IMAGE INTERPOLATION ON THE CPU AND GPU USING LINE RUN SEQUENCES
Keywords: Interpolation, Inverse Distance Weighting, Rasterization, Line Runs, Multithreading, OpenCL
Abstract. This paper describes an efficient implementation of an image interpolation algorithm based on inverse distance weighting (IDW). The time-consuming search for support pixels bordering the voids to be filled is facilitated through gapless sweeps of different directions over the image. The scanlines needed for the sweeps are constructed from a path prototype per orientation whose regular substructures get reused and shifted to produce aligned duplicates covering the entire input bitmap. The line set is followed concurrently to detect existing samples around nodata patches and compute the distance to the pixels to be newly set.

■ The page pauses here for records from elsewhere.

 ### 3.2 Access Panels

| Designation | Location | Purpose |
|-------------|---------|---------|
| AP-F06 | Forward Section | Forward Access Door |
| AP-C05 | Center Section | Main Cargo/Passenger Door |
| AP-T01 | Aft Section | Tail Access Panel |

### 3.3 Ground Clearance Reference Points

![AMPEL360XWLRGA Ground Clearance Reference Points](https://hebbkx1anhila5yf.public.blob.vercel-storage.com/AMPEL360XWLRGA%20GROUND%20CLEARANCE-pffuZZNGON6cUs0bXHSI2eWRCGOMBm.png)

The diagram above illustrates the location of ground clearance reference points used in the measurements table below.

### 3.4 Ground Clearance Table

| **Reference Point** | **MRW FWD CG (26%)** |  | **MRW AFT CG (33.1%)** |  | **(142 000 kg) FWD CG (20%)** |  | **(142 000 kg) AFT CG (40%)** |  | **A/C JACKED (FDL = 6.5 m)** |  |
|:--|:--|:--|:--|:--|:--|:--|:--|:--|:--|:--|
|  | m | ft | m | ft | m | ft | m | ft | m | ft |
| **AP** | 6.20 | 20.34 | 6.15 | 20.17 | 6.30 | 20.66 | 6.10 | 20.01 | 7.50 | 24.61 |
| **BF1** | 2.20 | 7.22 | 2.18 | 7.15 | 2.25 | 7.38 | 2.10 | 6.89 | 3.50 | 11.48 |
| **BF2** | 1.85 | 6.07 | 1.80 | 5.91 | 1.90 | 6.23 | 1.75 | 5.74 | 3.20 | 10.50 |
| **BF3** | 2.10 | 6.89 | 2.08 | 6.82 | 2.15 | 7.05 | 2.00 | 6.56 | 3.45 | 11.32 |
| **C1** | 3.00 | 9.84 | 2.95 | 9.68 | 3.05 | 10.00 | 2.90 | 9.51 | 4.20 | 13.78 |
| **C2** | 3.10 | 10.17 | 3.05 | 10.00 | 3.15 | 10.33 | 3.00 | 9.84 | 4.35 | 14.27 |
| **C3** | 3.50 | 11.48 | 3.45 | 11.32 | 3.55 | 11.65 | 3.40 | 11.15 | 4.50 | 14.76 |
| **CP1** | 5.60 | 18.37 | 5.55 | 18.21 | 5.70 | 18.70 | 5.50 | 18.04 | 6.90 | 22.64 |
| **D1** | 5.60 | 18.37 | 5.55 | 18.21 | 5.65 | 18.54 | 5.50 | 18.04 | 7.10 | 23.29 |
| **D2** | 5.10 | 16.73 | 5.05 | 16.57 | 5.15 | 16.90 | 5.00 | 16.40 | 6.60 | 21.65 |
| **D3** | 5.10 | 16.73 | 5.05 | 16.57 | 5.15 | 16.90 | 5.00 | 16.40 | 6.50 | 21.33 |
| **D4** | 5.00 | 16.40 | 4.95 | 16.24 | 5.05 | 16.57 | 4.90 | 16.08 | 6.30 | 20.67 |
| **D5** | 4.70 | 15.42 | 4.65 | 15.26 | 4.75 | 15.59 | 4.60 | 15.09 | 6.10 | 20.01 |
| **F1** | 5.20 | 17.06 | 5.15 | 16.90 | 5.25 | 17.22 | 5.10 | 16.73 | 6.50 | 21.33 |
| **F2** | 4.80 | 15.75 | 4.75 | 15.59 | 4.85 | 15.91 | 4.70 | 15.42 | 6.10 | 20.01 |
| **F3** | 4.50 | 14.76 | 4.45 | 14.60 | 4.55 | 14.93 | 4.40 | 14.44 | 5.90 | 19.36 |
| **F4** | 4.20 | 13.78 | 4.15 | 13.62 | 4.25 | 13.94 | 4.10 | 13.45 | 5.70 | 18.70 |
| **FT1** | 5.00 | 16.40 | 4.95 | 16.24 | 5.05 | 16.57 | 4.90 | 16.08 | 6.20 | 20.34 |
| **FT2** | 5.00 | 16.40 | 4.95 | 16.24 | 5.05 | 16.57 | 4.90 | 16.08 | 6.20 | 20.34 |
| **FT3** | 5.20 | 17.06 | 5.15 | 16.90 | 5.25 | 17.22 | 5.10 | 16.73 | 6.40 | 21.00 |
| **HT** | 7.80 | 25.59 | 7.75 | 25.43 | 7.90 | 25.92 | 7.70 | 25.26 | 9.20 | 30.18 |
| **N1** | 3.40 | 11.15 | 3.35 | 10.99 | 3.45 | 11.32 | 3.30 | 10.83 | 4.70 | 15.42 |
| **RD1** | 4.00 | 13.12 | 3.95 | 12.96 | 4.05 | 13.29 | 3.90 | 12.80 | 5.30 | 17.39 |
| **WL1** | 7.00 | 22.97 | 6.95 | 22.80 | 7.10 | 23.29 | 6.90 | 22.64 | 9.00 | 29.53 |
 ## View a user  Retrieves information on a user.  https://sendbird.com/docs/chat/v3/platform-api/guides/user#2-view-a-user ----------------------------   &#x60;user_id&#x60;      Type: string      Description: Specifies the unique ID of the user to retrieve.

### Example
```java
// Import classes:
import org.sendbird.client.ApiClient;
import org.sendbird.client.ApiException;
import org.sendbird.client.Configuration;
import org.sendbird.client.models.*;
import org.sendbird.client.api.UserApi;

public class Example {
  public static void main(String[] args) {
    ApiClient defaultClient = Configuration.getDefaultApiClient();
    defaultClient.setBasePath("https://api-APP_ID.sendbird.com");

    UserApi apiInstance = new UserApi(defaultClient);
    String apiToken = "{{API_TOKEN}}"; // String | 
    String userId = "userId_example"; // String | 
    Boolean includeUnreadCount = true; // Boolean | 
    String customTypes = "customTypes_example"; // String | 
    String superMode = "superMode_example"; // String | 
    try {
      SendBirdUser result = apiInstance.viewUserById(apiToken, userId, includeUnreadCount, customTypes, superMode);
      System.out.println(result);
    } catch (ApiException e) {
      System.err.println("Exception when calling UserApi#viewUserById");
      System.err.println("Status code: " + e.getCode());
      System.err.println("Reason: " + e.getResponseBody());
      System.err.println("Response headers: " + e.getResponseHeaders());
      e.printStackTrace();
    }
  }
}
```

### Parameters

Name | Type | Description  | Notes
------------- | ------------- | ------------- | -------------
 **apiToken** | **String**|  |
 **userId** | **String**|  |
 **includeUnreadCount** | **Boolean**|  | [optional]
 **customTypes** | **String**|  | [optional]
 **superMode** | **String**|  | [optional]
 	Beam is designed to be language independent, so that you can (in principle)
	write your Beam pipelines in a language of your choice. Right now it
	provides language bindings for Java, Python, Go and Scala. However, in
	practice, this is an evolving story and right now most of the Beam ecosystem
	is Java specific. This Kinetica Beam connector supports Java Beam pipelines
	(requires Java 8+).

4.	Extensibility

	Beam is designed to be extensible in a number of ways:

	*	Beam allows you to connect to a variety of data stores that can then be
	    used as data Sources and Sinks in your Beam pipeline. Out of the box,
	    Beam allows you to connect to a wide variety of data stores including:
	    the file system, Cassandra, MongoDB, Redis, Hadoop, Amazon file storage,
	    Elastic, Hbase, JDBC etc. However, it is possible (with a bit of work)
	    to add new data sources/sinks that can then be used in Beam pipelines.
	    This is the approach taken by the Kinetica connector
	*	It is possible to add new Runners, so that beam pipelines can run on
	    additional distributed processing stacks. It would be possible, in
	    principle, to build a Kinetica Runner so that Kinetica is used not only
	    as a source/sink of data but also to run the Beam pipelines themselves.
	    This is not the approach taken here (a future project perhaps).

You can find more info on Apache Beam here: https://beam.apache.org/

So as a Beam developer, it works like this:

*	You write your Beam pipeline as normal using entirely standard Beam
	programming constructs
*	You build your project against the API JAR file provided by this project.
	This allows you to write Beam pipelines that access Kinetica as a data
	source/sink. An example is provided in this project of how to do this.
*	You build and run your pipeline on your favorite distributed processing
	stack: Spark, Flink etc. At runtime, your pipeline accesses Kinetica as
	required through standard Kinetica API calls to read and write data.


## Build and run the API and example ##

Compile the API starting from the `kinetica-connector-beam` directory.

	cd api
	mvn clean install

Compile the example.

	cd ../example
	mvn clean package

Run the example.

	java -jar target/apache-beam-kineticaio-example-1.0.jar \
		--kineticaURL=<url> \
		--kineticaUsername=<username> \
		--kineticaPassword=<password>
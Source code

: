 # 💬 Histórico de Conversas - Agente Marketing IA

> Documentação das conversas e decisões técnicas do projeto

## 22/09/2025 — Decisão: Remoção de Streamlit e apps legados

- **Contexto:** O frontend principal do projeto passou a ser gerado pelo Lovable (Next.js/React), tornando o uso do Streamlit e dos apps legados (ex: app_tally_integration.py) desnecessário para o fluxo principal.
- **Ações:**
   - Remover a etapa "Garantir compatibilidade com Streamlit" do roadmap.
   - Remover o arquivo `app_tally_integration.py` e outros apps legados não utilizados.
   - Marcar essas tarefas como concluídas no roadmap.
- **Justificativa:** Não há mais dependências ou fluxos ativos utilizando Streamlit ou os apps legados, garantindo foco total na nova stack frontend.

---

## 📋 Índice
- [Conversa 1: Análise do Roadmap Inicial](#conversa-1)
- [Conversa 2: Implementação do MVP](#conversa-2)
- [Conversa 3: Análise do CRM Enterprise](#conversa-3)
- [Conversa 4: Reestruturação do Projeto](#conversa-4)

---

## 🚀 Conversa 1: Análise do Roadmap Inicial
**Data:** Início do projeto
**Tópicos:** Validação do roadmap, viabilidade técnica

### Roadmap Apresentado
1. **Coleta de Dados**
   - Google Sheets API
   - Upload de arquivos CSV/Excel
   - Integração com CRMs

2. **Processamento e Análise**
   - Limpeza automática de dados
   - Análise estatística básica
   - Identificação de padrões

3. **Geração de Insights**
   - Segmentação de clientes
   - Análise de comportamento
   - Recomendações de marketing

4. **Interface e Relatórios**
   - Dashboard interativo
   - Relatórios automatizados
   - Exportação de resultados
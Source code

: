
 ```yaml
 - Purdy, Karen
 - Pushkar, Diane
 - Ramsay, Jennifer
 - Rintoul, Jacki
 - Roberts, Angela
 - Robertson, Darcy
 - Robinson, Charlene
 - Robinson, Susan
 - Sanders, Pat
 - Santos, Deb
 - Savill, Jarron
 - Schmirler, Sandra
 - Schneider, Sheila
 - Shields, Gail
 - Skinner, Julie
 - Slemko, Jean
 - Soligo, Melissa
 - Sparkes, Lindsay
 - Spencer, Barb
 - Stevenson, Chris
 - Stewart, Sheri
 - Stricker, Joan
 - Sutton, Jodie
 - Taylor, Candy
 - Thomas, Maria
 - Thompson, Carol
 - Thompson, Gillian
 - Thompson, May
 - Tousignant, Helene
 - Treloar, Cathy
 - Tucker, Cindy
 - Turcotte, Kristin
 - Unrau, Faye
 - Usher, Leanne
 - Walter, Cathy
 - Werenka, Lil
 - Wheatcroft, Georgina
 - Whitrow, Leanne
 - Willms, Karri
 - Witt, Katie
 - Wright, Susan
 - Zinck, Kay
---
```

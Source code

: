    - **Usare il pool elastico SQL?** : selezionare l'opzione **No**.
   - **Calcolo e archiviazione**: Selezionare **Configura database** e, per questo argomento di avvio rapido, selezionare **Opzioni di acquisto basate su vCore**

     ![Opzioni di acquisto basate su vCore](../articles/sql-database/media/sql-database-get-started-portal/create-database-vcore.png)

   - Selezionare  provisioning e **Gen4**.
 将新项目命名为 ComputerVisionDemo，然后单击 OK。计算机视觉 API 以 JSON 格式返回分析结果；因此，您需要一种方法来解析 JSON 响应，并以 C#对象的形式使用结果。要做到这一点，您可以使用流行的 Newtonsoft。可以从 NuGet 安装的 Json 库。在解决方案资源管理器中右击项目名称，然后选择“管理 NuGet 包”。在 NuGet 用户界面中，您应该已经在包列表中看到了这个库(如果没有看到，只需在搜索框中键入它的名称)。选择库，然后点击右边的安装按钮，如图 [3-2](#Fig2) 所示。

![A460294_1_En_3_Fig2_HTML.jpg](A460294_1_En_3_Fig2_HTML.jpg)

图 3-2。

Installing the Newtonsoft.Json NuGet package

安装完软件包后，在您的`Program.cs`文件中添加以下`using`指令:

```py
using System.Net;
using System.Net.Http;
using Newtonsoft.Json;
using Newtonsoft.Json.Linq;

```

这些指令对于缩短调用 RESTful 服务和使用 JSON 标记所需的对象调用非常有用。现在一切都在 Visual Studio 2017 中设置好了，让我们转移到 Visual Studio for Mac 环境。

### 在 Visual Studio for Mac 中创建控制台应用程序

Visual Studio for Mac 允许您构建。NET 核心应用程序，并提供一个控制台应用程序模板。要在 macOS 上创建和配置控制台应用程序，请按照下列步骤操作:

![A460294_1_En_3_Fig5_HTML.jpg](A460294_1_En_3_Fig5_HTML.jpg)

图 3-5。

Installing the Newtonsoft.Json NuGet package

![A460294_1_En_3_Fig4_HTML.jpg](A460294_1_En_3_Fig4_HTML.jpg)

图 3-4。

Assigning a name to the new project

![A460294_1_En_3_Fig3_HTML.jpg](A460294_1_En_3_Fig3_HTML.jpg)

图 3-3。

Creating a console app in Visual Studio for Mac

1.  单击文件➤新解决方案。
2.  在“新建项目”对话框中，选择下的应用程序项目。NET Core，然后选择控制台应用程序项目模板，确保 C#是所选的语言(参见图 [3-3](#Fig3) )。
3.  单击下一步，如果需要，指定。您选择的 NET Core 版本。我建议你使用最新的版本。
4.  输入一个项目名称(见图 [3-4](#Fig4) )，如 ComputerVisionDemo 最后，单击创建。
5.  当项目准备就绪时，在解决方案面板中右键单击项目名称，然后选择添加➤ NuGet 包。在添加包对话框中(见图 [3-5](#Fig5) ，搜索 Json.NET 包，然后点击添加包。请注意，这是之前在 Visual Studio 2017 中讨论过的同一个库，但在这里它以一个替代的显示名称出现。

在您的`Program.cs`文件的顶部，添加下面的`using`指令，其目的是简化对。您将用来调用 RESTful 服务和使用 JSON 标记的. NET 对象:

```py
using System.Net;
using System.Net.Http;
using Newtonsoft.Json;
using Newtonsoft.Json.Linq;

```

Since the algorithm relies on integer line rasterization only and does not need auxiliary data structures beyond the output image and weight aggregation bitmap for intensity normalization, it will run on multi-core central and graphics processing units (CPUs and GPUs). Also, occluded support pixels of non-convex void patches are ignored, and over- or undersampling close-by and distant valid neighbors is compensated. Runtime and accuracy compared to generated IDW ground truth get evaluated for the CPU and GPU implementation of the algorithm on single-channel and multispectral bitmaps of various filling degrees.